MATERIAL TO PROCESS Start Marker

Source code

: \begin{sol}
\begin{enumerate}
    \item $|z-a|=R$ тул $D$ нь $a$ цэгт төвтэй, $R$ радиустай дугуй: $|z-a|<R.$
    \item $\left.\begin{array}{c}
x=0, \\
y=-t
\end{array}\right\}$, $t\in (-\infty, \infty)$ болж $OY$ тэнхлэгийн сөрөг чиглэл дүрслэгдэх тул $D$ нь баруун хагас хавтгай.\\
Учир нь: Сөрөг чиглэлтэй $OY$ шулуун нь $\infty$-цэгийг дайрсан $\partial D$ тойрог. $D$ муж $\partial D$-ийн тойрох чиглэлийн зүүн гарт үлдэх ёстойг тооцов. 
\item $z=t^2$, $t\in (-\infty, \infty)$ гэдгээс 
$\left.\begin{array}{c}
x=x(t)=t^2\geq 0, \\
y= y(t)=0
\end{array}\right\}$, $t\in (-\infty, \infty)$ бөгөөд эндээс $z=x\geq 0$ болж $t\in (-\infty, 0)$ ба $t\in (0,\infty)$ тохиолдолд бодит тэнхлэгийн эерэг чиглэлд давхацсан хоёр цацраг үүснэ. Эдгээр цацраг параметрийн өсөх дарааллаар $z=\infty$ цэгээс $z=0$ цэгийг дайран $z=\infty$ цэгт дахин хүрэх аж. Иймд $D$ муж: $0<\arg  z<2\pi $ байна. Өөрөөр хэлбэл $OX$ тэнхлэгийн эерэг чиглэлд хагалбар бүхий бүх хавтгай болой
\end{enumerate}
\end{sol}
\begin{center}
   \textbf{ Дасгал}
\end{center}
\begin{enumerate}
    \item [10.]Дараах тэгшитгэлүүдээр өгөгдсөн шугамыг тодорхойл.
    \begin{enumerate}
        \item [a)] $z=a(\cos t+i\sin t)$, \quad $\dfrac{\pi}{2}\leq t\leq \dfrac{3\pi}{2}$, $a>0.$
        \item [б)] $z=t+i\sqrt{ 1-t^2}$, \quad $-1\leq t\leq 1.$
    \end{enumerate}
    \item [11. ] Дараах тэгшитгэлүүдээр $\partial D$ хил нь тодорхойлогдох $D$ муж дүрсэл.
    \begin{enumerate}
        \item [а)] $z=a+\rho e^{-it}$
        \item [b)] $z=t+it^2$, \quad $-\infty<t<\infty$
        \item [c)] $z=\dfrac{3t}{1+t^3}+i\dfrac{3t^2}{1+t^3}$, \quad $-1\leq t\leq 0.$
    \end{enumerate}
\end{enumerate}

MATERIAL TO PROCESS End Marker

- **EXERCISE REQUIREMENTS**
Only the number is wanted. Count the lines above that include the word "partial".

- **TASK RESULT**
2